Отчасти поэтому и совершал дед свой ежевечерний обход территории со стремянкой наперевес. Иван, неуклюже ковыляя, старался не отставать, волоча на плече моток толстых ниток. На стремянку, по малолетству, дед его не пускал.

Богдан гордился тем, что над их невеликими владениями небо было голубым и ясным. Дым от очага, на котором готовилась еда, коптил его совсем немного, и за ночь успевал бесследно раствориться в темноте, а утром небо снова сияло. Совсем другим было оно над заводиком за рекой. Там стояли вечные сумерки. Заводские трубы выбрасывали столько едкого черного дыма, что небу и века не хватило бы, чтобы очиститься. Зато ласточки там, впрочем, как и прочие птицы, не жили и не дырявили небесный свод как ни попадя.

Завод производил Слова. В отношениях между людьми без надежного Слова никак нельзя. Дает, например, пропойца родственникам обещание завязать. И в знак серьезности намерений слово дает верное, твердое, чугунной чушкой скрепленное. Ставится та чушка посреди двора, дабы всякий знал и видел его нерушимость.
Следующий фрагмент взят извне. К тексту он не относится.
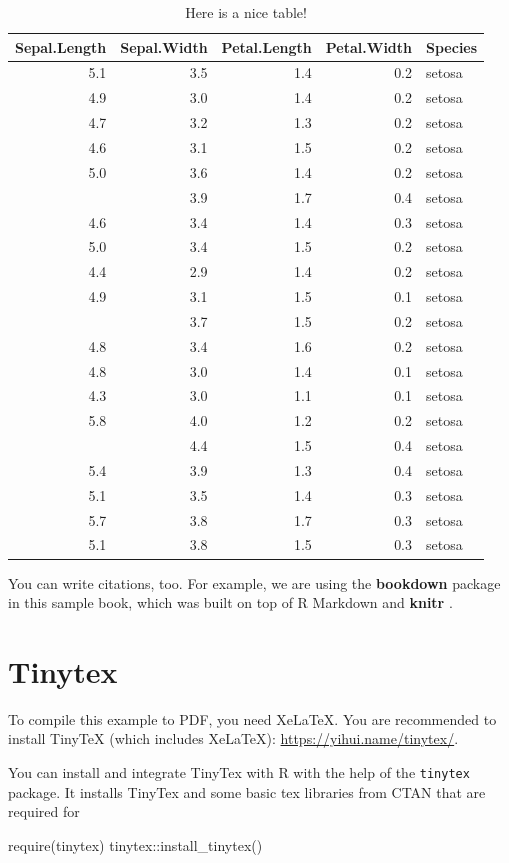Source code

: \documentclass[
  fontsize=13pt,
  english,
  a4paper,
  openany, a4paper, oneside]{book}
\newenvironment{Shaded}{\begin{snugshade}}{\end{snugshade}}
\newcommand{\FunctionTok}[1]{\textcolor[rgb]{0.00,0.00,0.00}{#1}}
\newcommand{\NormalTok}[1]{#1}
\newcommand{\SpecialCharTok}[1]{\textcolor[rgb]{0.00,0.00,0.00}{#1}}
\begin{document}
\begin{table}

\caption{\label{tab:nicetab}Here is a nice table!}
\centering
\begin{tabular}[t]{rrrrl}
\toprule
Sepal.Length & Sepal.Width & Petal.Length & Petal.Width & Species\\
\midrule
5.1 & 3.5 & 1.4 & 0.2 & setosa\\
4.9 & 3.0 & 1.4 & 0.2 & setosa\\
4.7 & 3.2 & 1.3 & 0.2 & setosa\\
4.6 & 3.1 & 1.5 & 0.2 & setosa\\
5.0 & 3.6 & 1.4 & 0.2 & setosa\\
\addlinespace
5.4 & 3.9 & 1.7 & 0.4 & setosa\\
4.6 & 3.4 & 1.4 & 0.3 & setosa\\
5.0 & 3.4 & 1.5 & 0.2 & setosa\\
4.4 & 2.9 & 1.4 & 0.2 & setosa\\
4.9 & 3.1 & 1.5 & 0.1 & setosa\\
\addlinespace
5.4 & 3.7 & 1.5 & 0.2 & setosa\\
4.8 & 3.4 & 1.6 & 0.2 & setosa\\
4.8 & 3.0 & 1.4 & 0.1 & setosa\\
4.3 & 3.0 & 1.1 & 0.1 & setosa\\
5.8 & 4.0 & 1.2 & 0.2 & setosa\\
\addlinespace
5.7 & 4.4 & 1.5 & 0.4 & setosa\\
5.4 & 3.9 & 1.3 & 0.4 & setosa\\
5.1 & 3.5 & 1.4 & 0.3 & setosa\\
5.7 & 3.8 & 1.7 & 0.3 & setosa\\
5.1 & 3.8 & 1.5 & 0.3 & setosa\\
\bottomrule
\end{tabular}
\end{table}

You can write citations, too. For example, we are using the \textbf{bookdown} package \citep{R-bookdown} in this sample book, which was built on top of R Markdown and \textbf{knitr} \citep{xie2015}.

\hypertarget{tinytex}{%
\section{Tinytex}\label{tinytex}}

To compile this example to PDF, you need XeLaTeX. You are recommended to install TinyTeX (which includes XeLaTeX): \url{https://yihui.name/tinytex/}.

You can install and integrate TinyTex with R with the help of the \texttt{tinytex} package. It installs TinyTex and some basic tex libraries from CTAN that are required for

\begin{Shaded}
\begin{Highlighting}[]
\FunctionTok{require}\NormalTok{(tinytex)}
\NormalTok{tinytex}\SpecialCharTok{::}\FunctionTok{install\_tinytex}\NormalTok{()}
\end{Highlighting}
\end{Shaded}


  
\end{document}
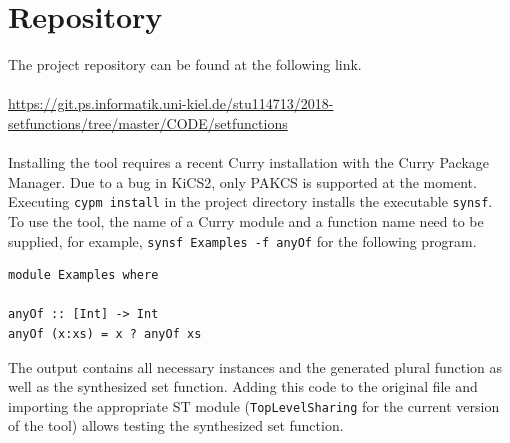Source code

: \documentclass[a4paper, 11pt, fleqn]{scrreprt}
\newcommand{\cinline}[1]{\texttt{#1}}
\begin{document}
\chapter{Repository}
The project repository can be found at the following link.
\\\\
\url{https://git.ps.informatik.uni-kiel.de/stu114713/2018-setfunctions/tree/master/CODE/setfunctions}
\\\\
Installing the tool requires a recent Curry installation with the Curry Package Manager. Due to a bug in KiCS2, only PAKCS is supported at the moment. Executing \cinline{cypm install} in the project directory installs the executable \cinline{synsf}. To use the tool, the name of a Curry module and a function name need to be supplied, for example, \cinline{synsf Examples -f anyOf} for the following program.
\begin{verbatim}
module Examples where

anyOf :: [Int] -> Int
anyOf (x:xs) = x ? anyOf xs
\end{verbatim}
The output contains all necessary instances and the generated plural function as well as the synthesized set function. Adding this code to the original file and importing the appropriate ST module (\cinline{TopLevelSharing} for the current version of the tool) allows testing the synthesized set function. 
\end{document}
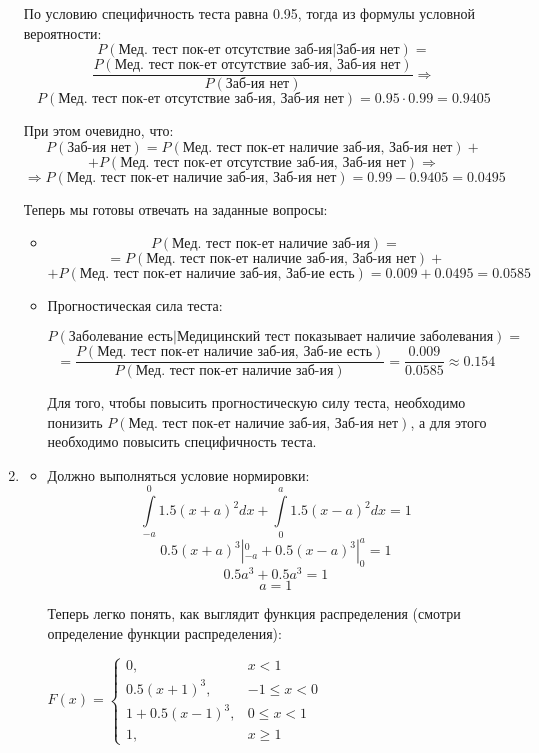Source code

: \documentclass[12pt, a4paper]{article}\usepackage[]{graphicx}\usepackage[]{color}
\begin{document}
\begin{enumerate}
По условию специфичность теста равна 0.95, тогда из формулы условной вероятности:
$$P(\text{Мед. тест пок-ет отсутствие заб-ия} | \text{Заб-ия нет}) = $$
$$\dfrac{P(\text{Мед. тест пок-ет отсутствие заб-ия, Заб-ия нет})}{P(\text{Заб-ия нет})} \Rightarrow$$
$$P(\text{Мед. тест пок-ет отсутствие заб-ия, Заб-ия нет}) =0.95 \cdot 0.99 = 0.9405$$

При этом очевидно, что:
$$P(\text{Заб-ия нет}) = P(\text{Мед. тест пок-ет наличие заб-ия, Заб-ия нет}) + $$
$$+ P(\text{Мед. тест пок-ет отсутствие заб-ия, Заб-ия нет}) \Rightarrow$$
$$\Rightarrow P(\text{Мед. тест пок-ет наличие заб-ия, Заб-ия нет}) = 0.99 - 0.9405 = 0.0495$$

Теперь мы готовы отвечать на заданные вопросы:

\begin{itemize}
\item
$$P(\text{Мед. тест пок-ет наличие заб-ия}) = $$
$$= P(\text{Мед. тест пок-ет наличие заб-ия, Заб-ия нет}) + $$
$$+ P(\text{Мед. тест пок-ет наличие заб-ия, Заб-ие есть}) = 0.009+0.0495 = 0.0585 $$

\item Прогностическая сила теста:

$$P(\text{Заболевание есть} | \text{Медицинский тест показывает наличие заболевания}) = $$
$$= \dfrac{P(\text{Мед. тест пок-ет наличие заб-ия, Заб-ие есть})}{P(\text{Мед. тест пок-ет наличие заб-ия}) } = \dfrac{0.009}{0.0585} \approx 0.154$$

Для того, чтобы повысить прогностическую силу теста, необходимо понизить $P(\text{Мед. тест пок-ет наличие заб-ия, Заб-ия нет}) $, а для этого необходимо повысить специфичность теста.

\end{itemize}

\item
\begin{itemize}
\item
Должно выполняться условие нормировки:
$$\int \limits_{-a}^0 1.5(x+a)^2 dx + \int \limits_0^a 1.5(x- a)^2  dx = 1   $$
$$0.5(x+a)^3 |_{-a}^0 + 0.5(x- a)^3 |_0^a  = 1   $$
$$0.5a^3 + 0.5a^3 = 1$$
$$a = 1$$

Теперь легко понять, как выглядит функция распределения (смотри определение функции распределения):

$F(x) = \begin{cases}
0, & x < 1 \\
0.5 (x+1)^3, & -1 \leqslant x <0 \\
1 + 0.5 (x-1)^3, & 0 \leqslant x < 1 \\
1, & x \geqslant 1
\end{cases}$


\end{itemize}
\end{enumerate}
\end{document}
Вот эти то Слова завод и производил: и стальные, несгибаемые для людей военных, и гранитные для сделок торговых, и беломраморные в знак брачных союзов. Ну тех, что по любви заключаются, а не по сговору. Последние и так прочны, ибо разумны и обдуманны, а также обеим сторонам выгодны. Были слова и попроще, и подешевле – из соломы плетенные или из мягкой липы резаные. Ну это так, баловство. Для обещания мамке штанов новых не рвать или молока ледяного из подпола не пить.

Когда данное слово торчит у всех на виду и каждый день глаза мозолит, забыть о нем непросто, а не исполнить – совестно и перед людьми стыдно. На то и расчет. Правда некоторые ловкачи разбрасываются словами направо и налево. У таких и двор, и дом бывают завалены булыжниками несдержанных обещаний и нарушенных уговоров. А другие хитрецы нарочно забрасывают слова подалее в крапиву или закидывают кучей мусора и поливают грязью.

С глаз долой, из сердца вон.

У деда с Иваном во дворе дома тоже стояло слово – чугунное, неподъемное, то, которое дед дал родителям мальчика – внука вырастить, выучить и в люди вывести.

А выводить в люди было непросто, ох как непросто. Такое путешествие было не каждому по силам. Да и хозяйство на кого оставить? Да и дорого. И опасности, опять же, подстерегают на каждом шагу. Выводить и вывозить подросших детей в люди могли лишь родители состоятельные, властью облеченные и решительные. Ибо что, как не деньги и общественное положение могут облегчить длительное путешествие?

О данном дедом Богданом слове Иван начал задумываться лет с 10-ти. Сначала путешествие представлялось ему предприятием столь увлекательным, что дух захватывало. Сейчас, в 16-ть сердце его по-прежнему замирало от восторга при мысли о выходе в люди. Но появились и другие мысли. Как, например, быть с ласточками? Без присмотра они вмиг продырявят все небо, и то, прохудившееся, зальет дождем и дом, и сад, и все вокруг.

А яблоневый сад на кого оставить? Яблони без заботы одичают и разбегутся. Ищи их потом по лесам и полям. А найдешь – еще домой заманить надо ласковыми обещаниями. Сколько слов деревянных, резных дать придется, страшно подумать. Дикие яблони – они несговорчивые.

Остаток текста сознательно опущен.